Keep in mind, that with non-fragmenting bullet designs, heavier bullet weights are not necessarily better, especially at closer ranges and from shorter barrels. As long as penetration and upset remain adequate, it is possible to use lighter weight non-fragmenting bullets and still have outstanding terminal performance. With fragmenting designs, a heavier bullet is ideal, as it provides more potential fragments and still allows the central core to have enough mass for adequate penetration. In addition, heavier bullets may have an advantage at longer ranges due to better BC and less wind drift.
Whatever projectile is used, it is best with a cannelure to prevent bullet set-back in semi-auto/auto weapons. Also, be cautious with the exposed lead on the JSP designs. Often they will run great for up to 200-300 rounds, but then mysterious feeding failures will begin as a result of lead build-up on the feed ramps. I have personally seen this occur with a variety of JSP's including 55 gr, 60 gr, and 64 gr in LE training courses. As soon as FMJ or OTM was substituted, all the feeding failures ceased.
Be sure to watch your ammo storage conditions. Temperatures above 150 deg F will degrade the powder and cause pressure spikes. Hint: Think locked metal conex containers in the mid-east, car trunks in the southern U.S., and storage areas near heaters in the northern U.S. Also be cautions of leaving a round in a very hot chamber; besides the obvious danger of a cook-off, the powder can also be damaged by the heat, leading to dramatically increased pressures when the round is eventually fired.
The Black Hills produced Mk262 uses the 77 gr Sierra Match King (SMK) OTM and is built as premium quality ammunition intended for precise long-range semi-auto rifle shots from the Mk12 rifle. It is great for its intended purpose. Mk262 has demonstrated improved accuracy, greater effective range, and more consistent performance at all distances compared to M855 when fired from current M16, Mk12, M4, HK416, and Mk18 rifles and carbines.
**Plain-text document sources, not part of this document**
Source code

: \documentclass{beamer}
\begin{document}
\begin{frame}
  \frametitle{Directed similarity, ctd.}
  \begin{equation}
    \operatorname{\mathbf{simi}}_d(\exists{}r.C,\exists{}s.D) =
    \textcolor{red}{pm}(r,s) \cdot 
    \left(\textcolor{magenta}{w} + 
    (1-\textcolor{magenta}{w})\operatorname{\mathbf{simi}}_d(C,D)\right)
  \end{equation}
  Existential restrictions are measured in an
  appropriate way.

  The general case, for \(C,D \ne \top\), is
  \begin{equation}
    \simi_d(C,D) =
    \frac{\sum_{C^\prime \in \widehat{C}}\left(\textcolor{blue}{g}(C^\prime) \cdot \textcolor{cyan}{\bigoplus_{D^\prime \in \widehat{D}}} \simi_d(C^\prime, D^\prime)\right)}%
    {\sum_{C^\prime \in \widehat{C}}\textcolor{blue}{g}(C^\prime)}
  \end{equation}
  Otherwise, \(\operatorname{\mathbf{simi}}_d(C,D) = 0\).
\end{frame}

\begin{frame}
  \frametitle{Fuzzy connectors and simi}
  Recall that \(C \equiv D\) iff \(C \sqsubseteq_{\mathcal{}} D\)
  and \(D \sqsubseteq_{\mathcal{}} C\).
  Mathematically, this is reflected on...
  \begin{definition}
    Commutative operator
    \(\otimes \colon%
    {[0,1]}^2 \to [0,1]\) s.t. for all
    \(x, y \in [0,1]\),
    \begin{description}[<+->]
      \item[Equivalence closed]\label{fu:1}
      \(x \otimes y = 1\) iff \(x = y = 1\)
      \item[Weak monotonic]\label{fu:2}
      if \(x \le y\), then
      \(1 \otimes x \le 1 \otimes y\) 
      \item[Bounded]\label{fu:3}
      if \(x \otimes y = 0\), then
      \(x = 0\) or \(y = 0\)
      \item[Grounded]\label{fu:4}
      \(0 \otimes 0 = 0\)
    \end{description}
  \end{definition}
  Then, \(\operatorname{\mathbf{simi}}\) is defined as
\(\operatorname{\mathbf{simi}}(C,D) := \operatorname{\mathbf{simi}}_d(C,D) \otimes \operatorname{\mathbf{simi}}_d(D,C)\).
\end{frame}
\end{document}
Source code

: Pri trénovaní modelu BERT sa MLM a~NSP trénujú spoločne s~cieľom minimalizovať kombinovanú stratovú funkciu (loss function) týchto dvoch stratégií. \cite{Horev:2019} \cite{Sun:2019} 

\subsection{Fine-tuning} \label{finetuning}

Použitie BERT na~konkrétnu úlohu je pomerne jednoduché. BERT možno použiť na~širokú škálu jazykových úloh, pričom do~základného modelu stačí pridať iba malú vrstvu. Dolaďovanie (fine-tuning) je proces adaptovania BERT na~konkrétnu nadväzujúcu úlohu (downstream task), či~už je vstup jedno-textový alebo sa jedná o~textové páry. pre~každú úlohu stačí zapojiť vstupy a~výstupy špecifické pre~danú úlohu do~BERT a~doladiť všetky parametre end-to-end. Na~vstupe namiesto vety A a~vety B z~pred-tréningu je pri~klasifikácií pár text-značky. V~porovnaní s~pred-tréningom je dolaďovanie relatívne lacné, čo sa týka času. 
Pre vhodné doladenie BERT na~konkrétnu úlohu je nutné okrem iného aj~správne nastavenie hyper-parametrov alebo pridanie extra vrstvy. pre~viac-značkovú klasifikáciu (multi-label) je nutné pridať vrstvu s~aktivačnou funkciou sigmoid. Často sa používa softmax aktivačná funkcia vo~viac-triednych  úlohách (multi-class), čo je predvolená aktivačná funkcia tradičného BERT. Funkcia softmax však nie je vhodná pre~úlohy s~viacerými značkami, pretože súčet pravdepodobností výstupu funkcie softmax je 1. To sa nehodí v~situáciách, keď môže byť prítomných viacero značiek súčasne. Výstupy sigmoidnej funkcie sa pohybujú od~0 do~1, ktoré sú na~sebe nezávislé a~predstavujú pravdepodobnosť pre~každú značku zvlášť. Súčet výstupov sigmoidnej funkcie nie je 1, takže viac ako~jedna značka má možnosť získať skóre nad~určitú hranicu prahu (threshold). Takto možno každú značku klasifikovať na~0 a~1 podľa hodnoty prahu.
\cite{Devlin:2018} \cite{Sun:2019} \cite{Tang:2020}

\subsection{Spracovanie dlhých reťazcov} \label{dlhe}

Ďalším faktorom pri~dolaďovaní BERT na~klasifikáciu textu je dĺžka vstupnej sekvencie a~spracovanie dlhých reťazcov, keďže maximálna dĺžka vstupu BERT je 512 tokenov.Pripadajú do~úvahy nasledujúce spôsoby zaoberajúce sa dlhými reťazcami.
However, despite this substantially improved performance, Mk262 is NOT necessarily the best choice for LE or most military combat use from carbines, as Mk262 still manifests the problems of poor intermediate barrier penetration and somewhat variable terminal performance inherent with the SMK design, as well as increased cost.
As articulated by combat AAR’s the last few years and demonstrated in recent military wound ballistic testing, improved combat ammunition that is specifically designed for rifle and carbine use, not machine guns, is urgently needed. New loads should offer:
–– JAG approval
–– Full reliability in diverse environmental extremes
–– A thermally stable propellant
–– Consistent lot-to-lot and shot-to-shot performance, even when fired from short barrel weapons
–– Crimped and sealed primer
–– Sealed case mouth
–– Cannelure for functional reliability in adverse conditions
–– Decreased muzzle flash
–– Acceptable accuracy at 300-500m
–– Good soft tissue terminal performance (early consistent bullet upset within 1 or 2 inches of initial tissue penetration
–– 12 to 18 inches of penetration coupled with maximized tissue damage during the first 10 to 12 inches of travel in tissue
–– Designed to minimize AOA and fleet yaw issues
–– Blind to Barriers
OTM, although a step forward, does not fully provide what is needed in a military setting. Until recently this goal seemed impossible, however “Barrier Blind” ammunition requirements from multiple organizations, including the FBI, USMC, NSWC Crane/USSOCOM, & JSOC have yielded several options from industry that appear to effectively address this issue. For example, see the 01 June 2006 Marine Corps RFI (http://www.cbd-net.com/index.php/search/show/1087257) for “Barrier Blind” ammunition.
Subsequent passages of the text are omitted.